The DOE’s new standards, released in May and formally published in the Federal Register on June 13, are designed to make chargers more efficient by just over 10 percent on average when they go into effect on June 13 2018, saving 500 million kilowatt-hours annually, enough electricity to power all the households in a city of 100,000 people.

However, this is just the tip of the iceberg: national savings are roughly 30 times as high, or 18 billion kilowatt-hours, when accounting for California’s existing battery charger standards that have been in effect since 2013 and whose effects were felt far beyond the Golden State’s borders. In fact, DOE estimates that 95 percent of all products sold on the U.S. market now comply with California requirements. State and federal standards combined will save enough electricity annually as the output of six large (500-megawatt) coal-fired power plants.

DOE’s new standards mostly mirror California’s and extend them to the rest of the country, ensuring all products sold in America are designed to waste less energy, and locking-in the financial, health, and environmental benefits driven by the original state standards. The new federal standards mirror California’s for most products, and even improve them for a few product types such as electric toothbrushes and golf cars.

Until the DOE’s standards, there had been only two states, California and Oregon, that had acted on concerns about the energy wasted to keep mobile product batteries charged, such as when continuing to pump current into fully charged batteries for lack of charge control, or when charge control circuits draw much higher vampire loads than necessary.
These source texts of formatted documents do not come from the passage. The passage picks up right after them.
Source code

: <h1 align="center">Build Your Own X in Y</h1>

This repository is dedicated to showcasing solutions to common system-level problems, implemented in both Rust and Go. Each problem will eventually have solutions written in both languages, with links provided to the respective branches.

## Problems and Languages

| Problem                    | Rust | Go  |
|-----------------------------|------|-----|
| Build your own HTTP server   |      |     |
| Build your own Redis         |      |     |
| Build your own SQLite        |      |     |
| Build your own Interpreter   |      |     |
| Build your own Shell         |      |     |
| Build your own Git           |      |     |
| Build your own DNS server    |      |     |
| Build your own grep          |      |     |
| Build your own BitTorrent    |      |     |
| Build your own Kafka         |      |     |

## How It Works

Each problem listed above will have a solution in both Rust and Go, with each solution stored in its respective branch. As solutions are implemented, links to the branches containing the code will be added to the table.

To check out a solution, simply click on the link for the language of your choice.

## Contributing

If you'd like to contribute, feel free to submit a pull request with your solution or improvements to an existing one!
While some of the smaller individual devices, like cordless phones and cell phones, require only a small amount of electricity to achieve a full charge, the fact that there are more than two billion such devices nationwide—between 15 and 20 per household—being powered up daily constitutes a substantial drain on the grid.

Missed opportunities

While these new federal standards are a good step toward reducing unnecessary energy waste by inefficient products, DOE missed some opportunities to cut even more energy waste.

First, DOE could have doubled savings from these new federal standards to more than 1 billion kilowatt-hours annually by raising the bar for cell phone chargers. DOE’s own analysis showed that tighter levels would have been cost-effective overall for these products, but it chose not to because while these higher levels would have been cost-effective overall, they would have cost more than they would have saved for certain applications.

Second, DOE decided to temporarily exclude battery backup systems (such as uninterruptible power supplies or UPS), a sub-category of battery chargers, from the rule, while still defining them as battery chargers. This will preempt existing state standards for UPSs when the federal standards take effect in 2018. DOE recently published a separate test procedure proposal for battery backup systems, and may then set standards for these products. During the period between May 2018 and new federal battery backup systems standards become effective, these products will no longer be covered by either state or federal efficiency standards. This could lead to a loss of savings if manufacturers take advantage of this situation. While the risk of significant regression may be low if the non-coverage period is short, we urge DOE to proceed swiftly and finalize these battery backup system standards as soon as possible.

Despite these missed opportunities, the DOE’s new standards will ensure the industry keeps energy efficiency in mind when designing and producing products for our portable world. That world will only expand in the future, and these standards create a framework that not only will allow that expansion, but also be energy efficient.